Stored data
^^^^^^^^
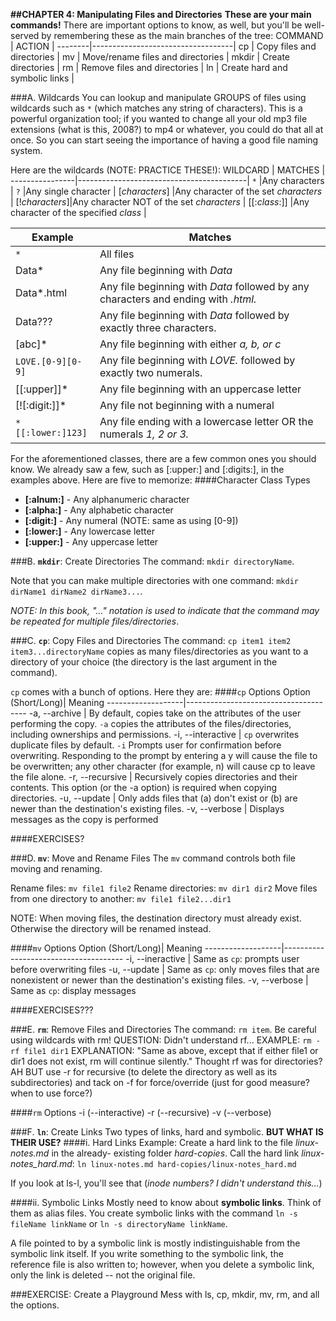 **##CHAPTER 4: Manipulating Files and Directories**
**These are your main commands!** There are important options to know, as well, but you'll be well-served by remembering these as the main branches of the tree:
COMMAND | ACTION                            |
--------|-----------------------------------|
cp      | Copy files and directories        |
mv      | Move/rename files and directories |
mkdir   | Create directories                |
rm      | Remove files and directories      |
ln      | Create hard and symbolic links    |

###A. Wildcards
You can lookup and manipulate GROUPS of files using wildcards such as `*` (which matches any string of characters). This is a powerful organization tool; if you wanted to change all your old mp3 file extensions (what is this, 2008?) to mp4 or whatever, you could do that all at once. So you can start seeing the importance of having a good file naming system.

Here are the wildcards (NOTE: PRACTICE THESE!):
WILDCARD        | MATCHES                                  |
----------------|------------------------------------------|
 `*`            |Any characters                            |
 `?`            |Any single character                      |
 [*characters*] |Any character of the set *characters*     |
 [!*characters*]|Any character NOT of the set *characters* |
 [[:*class*:]]  |Any character of the specified *class*    |

Example           | Matches
------------------|----------------------------------------
`*`               | All files
Data*             | Any file beginning with *Data*
Data*.html        | Any file beginning with *Data* followed by any characters and ending with *.html.*
Data???           | Any file beginning with *Data* followed by exactly three characters.
[abc]*            | Any file beginning with either *a, b, or c*
`LOVE.[0-9][0-9]` | Any file beginning with *LOVE.* followed by exactly two numerals.
[[:upper]]*       | Any file beginning with an uppercase letter
[![:digit:]]*     | Any file not beginning with a numeral
`*[[:lower:]123]` | Any file ending with a lowercase letter OR the numerals *1, 2 or 3.*

For the aforementioned classes, there are a few common ones you should know. We already saw a few, such as [:upper:] and [:digits:], in the examples above. Here are five to memorize:
####Character Class Types
  * **[:alnum:]** - Any alphanumeric character
  * **[:alpha:]** - Any alphabetic character
  * **[:digit:]** - Any numeral (NOTE: same as using [0-9])
  * **[:lower:]** - Any lowercase letter
  * **[:upper:]** - Any uppercase letter

###B. **`mkdir`**: Create Directories
The command: `mkdir directoryName`.

Note that you can make multiple directories with one command: `mkdir dirName1 dirName2 dirName3...`.

*NOTE: In this book, "..." notation is used to indicate that the command may be repeated for multiple files/directories*.

###C. **`cp`**: Copy Files and Directories
The command: `cp item1 item2 item3...directoryName` copies as many files/directories as you want to a directory of your choice (the directory is the last argument in the command).

`cp` comes with a bunch of options. Here they are:
####`cp` Options
Option (Short/Long)| Meaning
-------------------|--------------------------------------
-a, --archive      | By default, copies take on the attributes of the user performing the copy. `-a` copies the attributes of the files/directories, including ownerships and permissions.
-i, --interactive  | `cp` overwrites duplicate files by default. `-i` Prompts user for confirmation before overwriting. Responding to the prompt by entering a y will cause the file to be overwritten; any other character (for example, n) will cause cp to leave the file alone.
-r, --recursive    | Recursively copies directories and their contents. This option (or the -a option) is required when copying directories.
-u, --update       | Only adds files that (a) don't exist or (b) are newer than the destination's existing files.
-v, --verbose      | Displays messages as the copy is performed

####EXERCISES?


###D. **`mv`**: Move and Rename Files
The `mv` command controls both file moving and renaming.

Rename files: `mv file1 file2`
Rename directories: `mv dir1 dir2`
Move files from one directory to another: `mv file1 file2...dir1`

NOTE: When moving files, the destination directory must already exist. Otherwise the directory will be renamed instead.

####`mv` Options
Option (Short/Long)| Meaning
-------------------|--------------------------------------
-i, --ineractive   | Same as `cp`: prompts user before overwriting files
-u, --update       | Same as `cp`: only moves files that are nonexistent or newer than the destination's existing files.
-v, --verbose      | Same as `cp`: display messages

####EXERCISES???

###E. **`rm`**: Remove Files and Directories
The command: `rm item`. Be careful using wildcards with rm!
QUESTION: Didn't understand rf...
EXAMPLE: `rm -rf file1 dir1`
EXPLANATION: "Same as above, except that if either file1 or dir1 does not exist, rm will continue silently." Thought rf was for directories? AH BUT use -r for recursive (to delete the directory as well as its subdirectories) and tack on -f for force/override (just for good measure? when to use force?)

####`rm` Options
-i (--interactive)
-r (--recursive)
-v (--verbose)

###F. **`ln`**: Create Links
Two types of links, hard and symbolic. **BUT WHAT IS THEIR USE?**
####i. Hard Links
Example: Create a hard link to the file *linux-notes.md* in the already- existing folder *hard-copies*. Call the hard link *linux-notes_hard.md*:
`ln linux-notes.md hard-copies/linux-notes_hard.md`

If you look at ls-l, you'll see that (*inode numbers? I didn't understand this...*)

####ii. Symbolic Links
Mostly need to know about **symbolic links**. Think of them as alias files. You create symbolic links with the command `ln -s fileName linkName` or `ln -s directoryName linkName`.

A file pointed to by a symbolic link is mostly indistinguishable from the symbolic link itself. If you write something to the symbolic link, the reference file is also written to; however, when you delete a symbolic link, only the link is deleted -- not the original file.


###EXERCISE: Create a Playground
Mess with ls, cp, mkdir, mv, rm, and all the options.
^^^^^^^^
### What is required
Please report every line in the entries above that holds the string "moving".

### Answer area
The `mv` command controls both file moving and renaming.
NOTE: When moving files, the destination directory must already exist. Otherwise the directory will be renamed instead.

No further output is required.